== What is being asked ==
Pull every line containing "validation" from the entries.

⁂

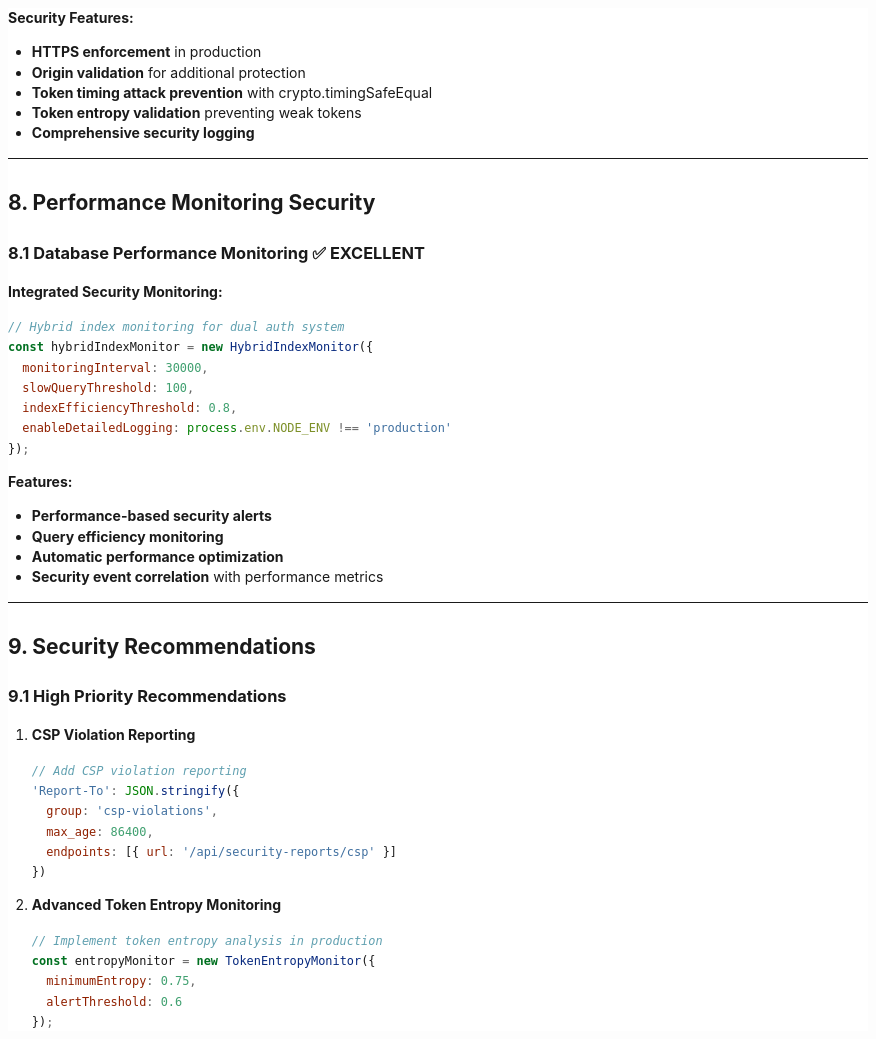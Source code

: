 **Security Features:**
- **HTTPS enforcement** in production
- **Origin validation** for additional protection
- **Token timing attack prevention** with crypto.timingSafeEqual
- **Token entropy validation** preventing weak tokens
- **Comprehensive security logging**

---

## 8. Performance Monitoring Security

### 8.1 Database Performance Monitoring ✅ EXCELLENT

**Integrated Security Monitoring:**
```javascript
// Hybrid index monitoring for dual auth system
const hybridIndexMonitor = new HybridIndexMonitor({
  monitoringInterval: 30000,
  slowQueryThreshold: 100,
  indexEfficiencyThreshold: 0.8,
  enableDetailedLogging: process.env.NODE_ENV !== 'production'
});
```

**Features:**
- **Performance-based security alerts**
- **Query efficiency monitoring**
- **Automatic performance optimization**
- **Security event correlation** with performance metrics

---

## 9. Security Recommendations

### 9.1 High Priority Recommendations

1. **CSP Violation Reporting**
   ```javascript
   // Add CSP violation reporting
   'Report-To': JSON.stringify({
     group: 'csp-violations',
     max_age: 86400,
     endpoints: [{ url: '/api/security-reports/csp' }]
   })
   ```

2. **Advanced Token Entropy Monitoring**
   ```javascript
   // Implement token entropy analysis in production
   const entropyMonitor = new TokenEntropyMonitor({
     minimumEntropy: 0.75,
     alertThreshold: 0.6
   });
   ```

⁂

== Written response ==
- **Origin validation** for additional protection
- **Token entropy validation** preventing weak tokens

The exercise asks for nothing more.